BEGIN Study material

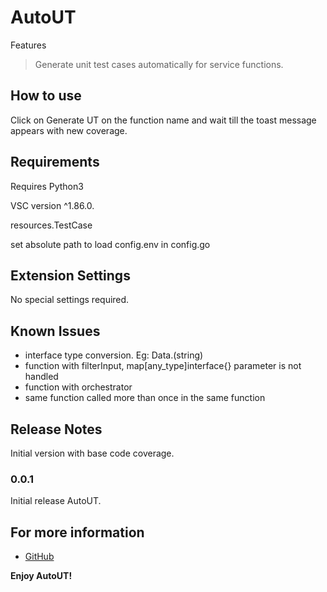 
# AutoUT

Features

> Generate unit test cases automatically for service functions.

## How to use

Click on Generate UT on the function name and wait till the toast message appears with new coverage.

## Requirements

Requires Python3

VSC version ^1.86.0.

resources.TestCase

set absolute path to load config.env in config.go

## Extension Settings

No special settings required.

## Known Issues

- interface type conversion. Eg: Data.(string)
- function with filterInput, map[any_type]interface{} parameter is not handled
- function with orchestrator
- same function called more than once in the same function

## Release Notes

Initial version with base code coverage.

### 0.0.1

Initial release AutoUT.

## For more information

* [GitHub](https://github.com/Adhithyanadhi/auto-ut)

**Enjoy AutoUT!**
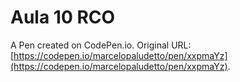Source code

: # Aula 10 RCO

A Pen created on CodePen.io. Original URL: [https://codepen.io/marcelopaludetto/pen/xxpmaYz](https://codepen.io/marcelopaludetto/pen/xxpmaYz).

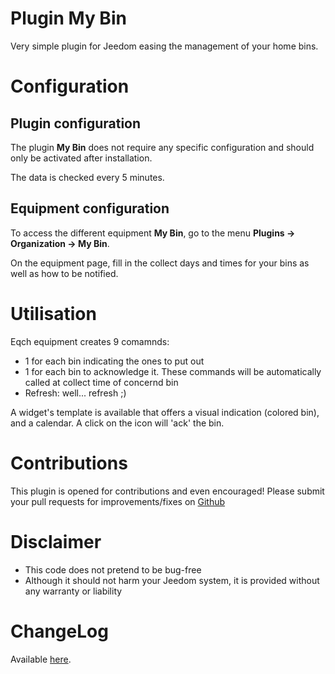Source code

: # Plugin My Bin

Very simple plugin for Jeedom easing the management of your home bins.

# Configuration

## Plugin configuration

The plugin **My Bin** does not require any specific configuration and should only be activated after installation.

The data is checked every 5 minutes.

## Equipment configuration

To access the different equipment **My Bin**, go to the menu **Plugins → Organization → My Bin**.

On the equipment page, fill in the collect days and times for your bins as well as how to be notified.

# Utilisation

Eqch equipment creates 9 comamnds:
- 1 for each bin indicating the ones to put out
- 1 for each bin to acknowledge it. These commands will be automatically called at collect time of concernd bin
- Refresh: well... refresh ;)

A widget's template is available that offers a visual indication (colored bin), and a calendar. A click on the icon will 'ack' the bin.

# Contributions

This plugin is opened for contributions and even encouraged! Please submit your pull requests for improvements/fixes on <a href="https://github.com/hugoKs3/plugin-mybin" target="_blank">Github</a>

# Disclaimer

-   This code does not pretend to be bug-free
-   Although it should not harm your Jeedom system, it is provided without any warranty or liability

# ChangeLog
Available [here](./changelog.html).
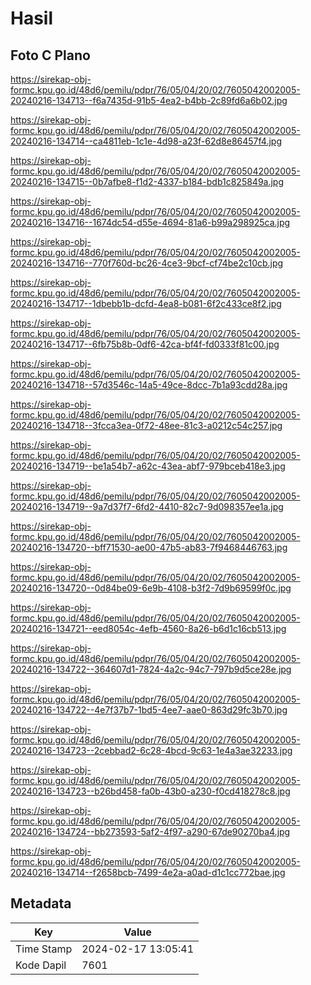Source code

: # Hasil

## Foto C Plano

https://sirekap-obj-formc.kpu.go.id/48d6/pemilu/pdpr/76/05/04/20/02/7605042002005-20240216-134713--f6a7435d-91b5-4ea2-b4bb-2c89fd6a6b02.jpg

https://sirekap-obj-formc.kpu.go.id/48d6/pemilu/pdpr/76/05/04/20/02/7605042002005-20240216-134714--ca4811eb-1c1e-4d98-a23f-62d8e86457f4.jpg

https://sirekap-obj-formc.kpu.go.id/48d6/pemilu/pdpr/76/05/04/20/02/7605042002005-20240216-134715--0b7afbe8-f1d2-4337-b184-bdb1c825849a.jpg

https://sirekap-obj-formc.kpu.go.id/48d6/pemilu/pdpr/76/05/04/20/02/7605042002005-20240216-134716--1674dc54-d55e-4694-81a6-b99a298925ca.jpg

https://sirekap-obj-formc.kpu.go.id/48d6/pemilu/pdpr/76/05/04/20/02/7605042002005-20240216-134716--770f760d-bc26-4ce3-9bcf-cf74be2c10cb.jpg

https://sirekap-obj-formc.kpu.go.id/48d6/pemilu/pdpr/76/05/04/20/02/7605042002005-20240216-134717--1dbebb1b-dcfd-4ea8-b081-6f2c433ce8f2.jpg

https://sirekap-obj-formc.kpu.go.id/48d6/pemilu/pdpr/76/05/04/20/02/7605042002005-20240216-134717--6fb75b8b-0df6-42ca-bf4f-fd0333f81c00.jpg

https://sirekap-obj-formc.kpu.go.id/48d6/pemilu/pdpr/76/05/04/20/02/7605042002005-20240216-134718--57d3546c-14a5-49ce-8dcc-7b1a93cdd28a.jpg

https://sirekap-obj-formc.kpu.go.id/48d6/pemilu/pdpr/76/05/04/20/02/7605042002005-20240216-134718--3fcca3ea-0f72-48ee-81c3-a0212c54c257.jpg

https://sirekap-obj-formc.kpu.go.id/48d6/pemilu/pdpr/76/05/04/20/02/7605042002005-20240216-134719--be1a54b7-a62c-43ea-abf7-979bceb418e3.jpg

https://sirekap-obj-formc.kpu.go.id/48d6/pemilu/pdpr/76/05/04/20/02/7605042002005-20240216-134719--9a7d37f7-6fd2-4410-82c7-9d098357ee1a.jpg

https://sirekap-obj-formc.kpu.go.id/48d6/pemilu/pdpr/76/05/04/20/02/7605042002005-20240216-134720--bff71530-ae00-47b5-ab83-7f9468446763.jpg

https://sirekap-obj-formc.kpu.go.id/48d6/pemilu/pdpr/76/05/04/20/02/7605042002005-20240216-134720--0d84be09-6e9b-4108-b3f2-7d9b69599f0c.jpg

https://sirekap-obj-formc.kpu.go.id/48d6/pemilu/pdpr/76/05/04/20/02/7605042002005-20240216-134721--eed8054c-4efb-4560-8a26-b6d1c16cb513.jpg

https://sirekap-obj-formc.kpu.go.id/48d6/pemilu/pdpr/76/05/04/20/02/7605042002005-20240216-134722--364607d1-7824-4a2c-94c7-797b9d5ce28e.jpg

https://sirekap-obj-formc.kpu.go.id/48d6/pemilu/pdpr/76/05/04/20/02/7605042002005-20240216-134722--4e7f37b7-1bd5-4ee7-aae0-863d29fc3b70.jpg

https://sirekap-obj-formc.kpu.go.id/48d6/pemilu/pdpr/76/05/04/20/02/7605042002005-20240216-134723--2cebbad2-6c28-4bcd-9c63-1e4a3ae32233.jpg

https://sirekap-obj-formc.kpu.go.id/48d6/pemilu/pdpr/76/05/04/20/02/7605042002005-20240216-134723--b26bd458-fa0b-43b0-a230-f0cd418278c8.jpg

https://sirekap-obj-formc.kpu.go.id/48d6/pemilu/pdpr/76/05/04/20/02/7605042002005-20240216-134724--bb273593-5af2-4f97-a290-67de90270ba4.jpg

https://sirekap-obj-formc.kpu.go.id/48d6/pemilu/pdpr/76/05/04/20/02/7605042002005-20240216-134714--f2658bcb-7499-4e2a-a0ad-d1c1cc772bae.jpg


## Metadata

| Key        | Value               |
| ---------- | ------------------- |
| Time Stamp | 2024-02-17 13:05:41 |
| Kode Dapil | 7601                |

END Study material

* **Task directions**:
Reproduce all the records verbatim, excluding images.

* **Task output**:
# AutoUT

Features

> Generate unit test cases automatically for service functions.

## How to use

Click on Generate UT on the function name and wait till the toast message appears with new coverage.

## Requirements

Requires Python3

VSC version ^1.86.0.

resources.TestCase

set absolute path to load config.env in config.go

## Extension Settings

No special settings required.

## Known Issues

- interface type conversion. Eg: Data.(string)
- function with filterInput, map[any_type]interface{} parameter is not handled
- function with orchestrator
- same function called more than once in the same function

## Release Notes

Initial version with base code coverage.

### 0.0.1

Initial release AutoUT.

## For more information

* [GitHub](https://github.com/Adhithyanadhi/auto-ut)

**Enjoy AutoUT!**
Source code

: # Aula 10 RCO

A Pen created on CodePen.io. Original URL: [https://codepen.io/marcelopaludetto/pen/xxpmaYz](https://codepen.io/marcelopaludetto/pen/xxpmaYz).

Source code

: # Plugin My Bin

Very simple plugin for Jeedom easing the management of your home bins.

# Configuration

## Plugin configuration

The plugin **My Bin** does not require any specific configuration and should only be activated after installation.

The data is checked every 5 minutes.

## Equipment configuration

To access the different equipment **My Bin**, go to the menu **Plugins → Organization → My Bin**.

On the equipment page, fill in the collect days and times for your bins as well as how to be notified.

# Utilisation

Eqch equipment creates 9 comamnds:
- 1 for each bin indicating the ones to put out
- 1 for each bin to acknowledge it. These commands will be automatically called at collect time of concernd bin
- Refresh: well... refresh ;)

A widget's template is available that offers a visual indication (colored bin), and a calendar. A click on the icon will 'ack' the bin.

# Contributions

This plugin is opened for contributions and even encouraged! Please submit your pull requests for improvements/fixes on <a href="https://github.com/hugoKs3/plugin-mybin" target="_blank">Github</a>

# Disclaimer

-   This code does not pretend to be bug-free
-   Although it should not harm your Jeedom system, it is provided without any warranty or liability

# ChangeLog
Available [here](./changelog.html).
Source code

: # Hasil

## Foto C Plano

https://sirekap-obj-formc.kpu.go.id/48d6/pemilu/pdpr/76/05/04/20/02/7605042002005-20240216-134713--f6a7435d-91b5-4ea2-b4bb-2c89fd6a6b02.jpg

https://sirekap-obj-formc.kpu.go.id/48d6/pemilu/pdpr/76/05/04/20/02/7605042002005-20240216-134714--ca4811eb-1c1e-4d98-a23f-62d8e86457f4.jpg

https://sirekap-obj-formc.kpu.go.id/48d6/pemilu/pdpr/76/05/04/20/02/7605042002005-20240216-134715--0b7afbe8-f1d2-4337-b184-bdb1c825849a.jpg

https://sirekap-obj-formc.kpu.go.id/48d6/pemilu/pdpr/76/05/04/20/02/7605042002005-20240216-134716--1674dc54-d55e-4694-81a6-b99a298925ca.jpg

https://sirekap-obj-formc.kpu.go.id/48d6/pemilu/pdpr/76/05/04/20/02/7605042002005-20240216-134716--770f760d-bc26-4ce3-9bcf-cf74be2c10cb.jpg

https://sirekap-obj-formc.kpu.go.id/48d6/pemilu/pdpr/76/05/04/20/02/7605042002005-20240216-134717--1dbebb1b-dcfd-4ea8-b081-6f2c433ce8f2.jpg

https://sirekap-obj-formc.kpu.go.id/48d6/pemilu/pdpr/76/05/04/20/02/7605042002005-20240216-134717--6fb75b8b-0df6-42ca-bf4f-fd0333f81c00.jpg

https://sirekap-obj-formc.kpu.go.id/48d6/pemilu/pdpr/76/05/04/20/02/7605042002005-20240216-134718--57d3546c-14a5-49ce-8dcc-7b1a93cdd28a.jpg

https://sirekap-obj-formc.kpu.go.id/48d6/pemilu/pdpr/76/05/04/20/02/7605042002005-20240216-134718--3fcca3ea-0f72-48ee-81c3-a0212c54c257.jpg

https://sirekap-obj-formc.kpu.go.id/48d6/pemilu/pdpr/76/05/04/20/02/7605042002005-20240216-134719--be1a54b7-a62c-43ea-abf7-979bceb418e3.jpg

https://sirekap-obj-formc.kpu.go.id/48d6/pemilu/pdpr/76/05/04/20/02/7605042002005-20240216-134719--9a7d37f7-6fd2-4410-82c7-9d098357ee1a.jpg

https://sirekap-obj-formc.kpu.go.id/48d6/pemilu/pdpr/76/05/04/20/02/7605042002005-20240216-134720--bff71530-ae00-47b5-ab83-7f9468446763.jpg

https://sirekap-obj-formc.kpu.go.id/48d6/pemilu/pdpr/76/05/04/20/02/7605042002005-20240216-134720--0d84be09-6e9b-4108-b3f2-7d9b69599f0c.jpg

https://sirekap-obj-formc.kpu.go.id/48d6/pemilu/pdpr/76/05/04/20/02/7605042002005-20240216-134721--eed8054c-4efb-4560-8a26-b6d1c16cb513.jpg

https://sirekap-obj-formc.kpu.go.id/48d6/pemilu/pdpr/76/05/04/20/02/7605042002005-20240216-134722--364607d1-7824-4a2c-94c7-797b9d5ce28e.jpg

https://sirekap-obj-formc.kpu.go.id/48d6/pemilu/pdpr/76/05/04/20/02/7605042002005-20240216-134722--4e7f37b7-1bd5-4ee7-aae0-863d29fc3b70.jpg

https://sirekap-obj-formc.kpu.go.id/48d6/pemilu/pdpr/76/05/04/20/02/7605042002005-20240216-134723--2cebbad2-6c28-4bcd-9c63-1e4a3ae32233.jpg

https://sirekap-obj-formc.kpu.go.id/48d6/pemilu/pdpr/76/05/04/20/02/7605042002005-20240216-134723--b26bd458-fa0b-43b0-a230-f0cd418278c8.jpg

https://sirekap-obj-formc.kpu.go.id/48d6/pemilu/pdpr/76/05/04/20/02/7605042002005-20240216-134724--bb273593-5af2-4f97-a290-67de90270ba4.jpg

https://sirekap-obj-formc.kpu.go.id/48d6/pemilu/pdpr/76/05/04/20/02/7605042002005-20240216-134714--f2658bcb-7499-4e2a-a0ad-d1c1cc772bae.jpg


## Metadata

| Key        | Value               |
| ---------- | ------------------- |
| Time Stamp | 2024-02-17 13:05:41 |
| Kode Dapil | 7601                |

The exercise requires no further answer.